I haven’t seen anyone die. I’ve been to a couple funerals. My great-grandmother died when I was 7. I didn’t know much about her, only that grandma loved her, and that she made porcelain dolls. Her dolls were the kind that made everyone say, “oh, what beautiful talent.” I never understood why the little red lips on the dancing ballerinas or the rosy cheeks on the little glass girls were special. People spent hundreds of dollars on those dolls. When she died, she left them all in her dusty little rambler home. She didn’t take any of them with her. They put her in a box and painted her lips just like she painted the lips of those dolls. I looked at her the same way I looked at her dolls.. I could see my own reflection in the window above her. She looked so much more content than I did. After the funeral, my mom gave me a little porcelain baby doll, unfinished. Mom cautioned me not to move the limbs because they were never secured. It sat upright, with little painted curls and a pink nightgown. It was me. Great-grandmother was making me, and she died. She never finished making my doll.


So, I’m scanning the items and watching the total price go up and their eyes getting wider and the husbands calling their wives to make sure it’s really what she wants, and I have to ask them if they want a membership for 10% off, which they do, because they want 10% off. It charges them $25, so it’s usually more expensive than it was before, and I can tell they are a little stressed but they reason that it is fine because they got 10% off. I sometimes wish I could reach out and give them a hug, and tell them about my grandma, and say that hey, they can’t take any of this stuff with them anyway, and it will all be alright in the end. But I don’t.  I just smile like nothing has happened and tell them to “have a great day.” My inside is screaming, “Hey, man, sorry I just ruined your day for charging you $500 for that copper pitcher over there and a few books, hope you don’t have any regrets or anything, but please don’t get upset at me, I’m just the cashier! Have a great day! I sincerely hope it gets better!”

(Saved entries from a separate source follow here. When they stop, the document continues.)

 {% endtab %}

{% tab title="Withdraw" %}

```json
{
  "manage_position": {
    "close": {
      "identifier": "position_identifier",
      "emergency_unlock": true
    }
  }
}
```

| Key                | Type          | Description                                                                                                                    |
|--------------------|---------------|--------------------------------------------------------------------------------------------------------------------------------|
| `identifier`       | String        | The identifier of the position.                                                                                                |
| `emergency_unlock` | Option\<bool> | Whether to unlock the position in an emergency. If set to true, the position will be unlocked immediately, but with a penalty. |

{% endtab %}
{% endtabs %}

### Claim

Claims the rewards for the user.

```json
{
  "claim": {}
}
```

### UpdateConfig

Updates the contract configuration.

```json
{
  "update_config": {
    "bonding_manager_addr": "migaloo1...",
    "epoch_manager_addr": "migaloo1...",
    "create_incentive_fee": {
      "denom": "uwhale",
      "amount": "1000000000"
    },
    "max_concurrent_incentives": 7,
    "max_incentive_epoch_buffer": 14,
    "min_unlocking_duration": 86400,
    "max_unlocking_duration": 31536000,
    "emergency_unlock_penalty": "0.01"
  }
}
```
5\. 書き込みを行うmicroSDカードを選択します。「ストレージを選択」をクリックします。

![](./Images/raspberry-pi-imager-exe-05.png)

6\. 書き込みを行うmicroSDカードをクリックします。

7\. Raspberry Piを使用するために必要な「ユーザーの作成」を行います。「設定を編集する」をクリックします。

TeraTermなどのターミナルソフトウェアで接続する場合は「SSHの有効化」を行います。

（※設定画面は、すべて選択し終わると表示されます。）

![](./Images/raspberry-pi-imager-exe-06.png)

Then I’m thinking about gifts, and about why we give them, and about my little brother on his birthday. He’s three. He was so happy to open a box. His little fingers tear the colored paper away to reveal a cardboard box, and he screams “A BOX!!!” like he has just inherited 4 million dollars. It doesn’t matter to him that there is a robot giraffe inside the box. My parents are bent over in humiliation, thinking, We should have just gotten him the box. Why did we spend $50 on the robot giraffe? We could have just gotten him the box.  And in the end the giraffe just ends up in one of the plastic bins with a hundred other broken toys and the dear box is recycled by a mother who insists that “there is too much junk in this house!”

That’s my mom, for sure. She always talks about all the junk in the house, saying that “isn’t it time we looked for a new house,” and “I can’t believe we still haven’t cleaned out the garage.” She comes home, arms full of huge quantities of chicken fingers and boxes of Kool-Aid mix from Costco, opens the fridge and says, “There isn’t enough room in here. We need to throw out some of these leftovers.”

So, I spoon the leftovers into a bowl to take outside to the chickens.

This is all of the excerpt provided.